Cela ressemble, hormis la couleur du sable, aux dunes que nous connaissons chez nous en
Belgique le long de la côte de la Manche. Mais ici les perspectives sont quasi infinies et les proportions bien plus gigantesques. Nous verrons très peu d’animaux dans cette zone, 2 ou 3 oryx et puis c’est tout.
Nous rejoignons ensuite la piste qui longe la rivière Nossob et roulons jusqu’au camp de Nossob justement. La piste est de nouveau sableuse, mais elle se trouve en contrebas du lit de la rivière où paissent les animaux. Ce qui rend leur observation un peu plus difficile.
Nous ne verrons pas grand chose non plus sur cette partie du trajet.

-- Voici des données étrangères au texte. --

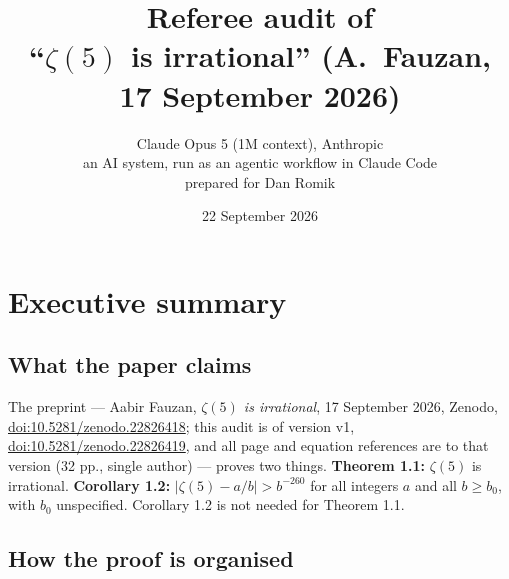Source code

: \documentclass[11pt]{article}
\title{\bf Referee audit of\\ ``$\zeta(5)$ is irrational'' (A.\ Fauzan, 17 September 2026)}
\author{Claude Opus 5 (1M context), Anthropic\\
\normalsize an AI system, run as an agentic workflow in Claude Code\\
\normalsize prepared for Dan Romik}
\date{22 September 2026}
\theoremstyle{definition}
\newcommand{\z}{\zeta(5)}
\begin{document}
\maketitle

\section{Executive summary}

\subsection*{What the paper claims}

The preprint --- Aabir Fauzan, \emph{$\zeta(5)$ is irrational}, 17 September 2026, Zenodo,
\href{https://doi.org/10.5281/zenodo.22826418}{doi:10.5281/zenodo.22826418}; this audit is of version v1,
\href{https://doi.org/10.5281/zenodo.22826419}{doi:10.5281/zenodo.22826419}, and all page and equation
references are to that version (32 pp., single author) --- proves two things. \textbf{Theorem 1.1:} $\z$ is irrational.
\textbf{Corollary 1.2:} $|\z-a/b|>b^{-260}$ for all integers $a$ and all $b\ge b_0$, with
$b_0$ unspecified. Corollary 1.2 is not needed for Theorem 1.1.

\subsection*{How the proof is organised}
\end{document}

Juste avant d'arriver à Nossob, un grand Kudu nous surprend
Nous nous installons au camp. Il est plus traditionnel avec des bungalows en dur et une clôture périphérique.C’est moins « wild » que nos précédents couchages. Par contre on aura moins froid cette nuit.

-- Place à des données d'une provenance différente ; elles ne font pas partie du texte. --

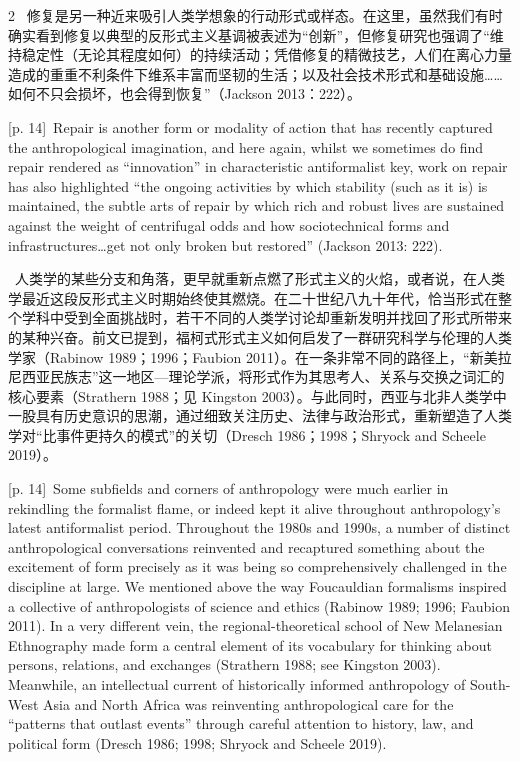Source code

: \documentclass[10pt,a4paper]{article}
\begin{document}
\begin{paracol}{2}
\switchcolumn*
{\scriptsize\color{gray} [p. 14]}\ 修复是另一种近来吸引人类学想象的行动形式或样态。在这里，虽然我们有时确实看到修复以典型的反形式主义基调被表述为“创新”，但修复研究也强调了“维持稳定性（无论其程度如何）的持续活动；凭借修复的精微技艺，人们在离心力量造成的重重不利条件下维系丰富而坚韧的生活；以及社会技术形式和基础设施……如何不只会损坏，也会得到恢复”（Jackson 2013：222）。\par
\switchcolumn
{\scriptsize\color{gray} [p. 14]}\ Repair is another form or modality of action that has recently captured the anthropological imagination, and here again, whilst we sometimes do find repair rendered as “innovation” in characteristic antiformalist key, work on repair has also highlighted “the ongoing activities by which stability (such as it is) is maintained, the subtle arts of repair by which rich and robust lives are sustained against the weight of centrifugal odds and how sociotechnical forms and infrastructures…get not only broken but restored” (Jackson 2013: 222).\par
\switchcolumn*
{\scriptsize\color{gray} [p. 14]}\ 人类学的某些分支和角落，更早就重新点燃了形式主义的火焰，或者说，在人类学最近这段反形式主义时期始终使其燃烧。在二十世纪八九十年代，恰当形式在整个学科中受到全面挑战时，若干不同的人类学讨论却重新发明并找回了形式所带来的某种兴奋。前文已提到，福柯式形式主义如何启发了一群研究科学与伦理的人类学家（Rabinow 1989；1996；Faubion 2011）。在一条非常不同的路径上，“新美拉尼西亚民族志”这一地区—理论学派，将形式作为其思考人、关系与交换之词汇的核心要素（Strathern 1988；见 Kingston 2003）。与此同时，西亚与北非人类学中一股具有历史意识的思潮，通过细致关注历史、法律与政治形式，重新塑造了人类学对“比事件更持久的模式”的关切（Dresch 1986；1998；Shryock and Scheele 2019）。\par
\switchcolumn
{\scriptsize\color{gray} [p. 14]}\ Some subfields and corners of anthropology were much earlier in rekindling the formalist flame, or indeed kept it alive throughout anthropology’s latest antiformalist period. Throughout the 1980s and 1990s, a number of distinct anthropological conversations reinvented and recaptured something about the excitement of form precisely as it was being so comprehensively challenged in the discipline at large. We mentioned above the way Foucauldian formalisms inspired a collective of anthropologists of science and ethics (Rabinow 1989; 1996; Faubion 2011). In a very different vein, the regional-theoretical school of New Melanesian Ethnography made form a central element of its vocabulary for thinking about persons, relations, and exchanges (Strathern 1988; see Kingston 2003). Meanwhile, an intellectual current of historically informed anthropology of South-West Asia and North Africa was reinventing anthropological care for the “patterns that outlast events” through careful attention to history, law, and political form (Dresch 1986; 1998; Shryock and Scheele 2019).\par

\end{paracol}
\end{document}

En fin de journée, nous repartons vers le nord jusqu’au point d’eau Cubitje Quap où nous nous installons en observation. Plus envie de rouler aujourd’hui.
Pas de visite animalière au point d’eau cet après-midi, mais de nombreux pigeons batifolant dans l’eau et quelques rapaces sur les arbres alentours.
Soudain l’un d’eux, un faucon lanier je crois, prend son envol et en une fraction de seconde il fond sur les oiseaux au point d’eau et en attrape un dans ses serres. Il semble avoir été présomptueux quant à ses forces et il est obligé de le relacher rapidement. Le pigeon retombe dans l’eau où il git immobile... sale après-midi pour lui.
Quelques minutes passent puis la vie reprend (mais pas celle du pigeon) au point d’eau avec le va et vient des oiseaux venant se désaltérer.
Nous ne verrons rien d’autre aujourd’hui et nous rentrons au camp pour préparer le braai du soir et passer une bonne soirée au chaud.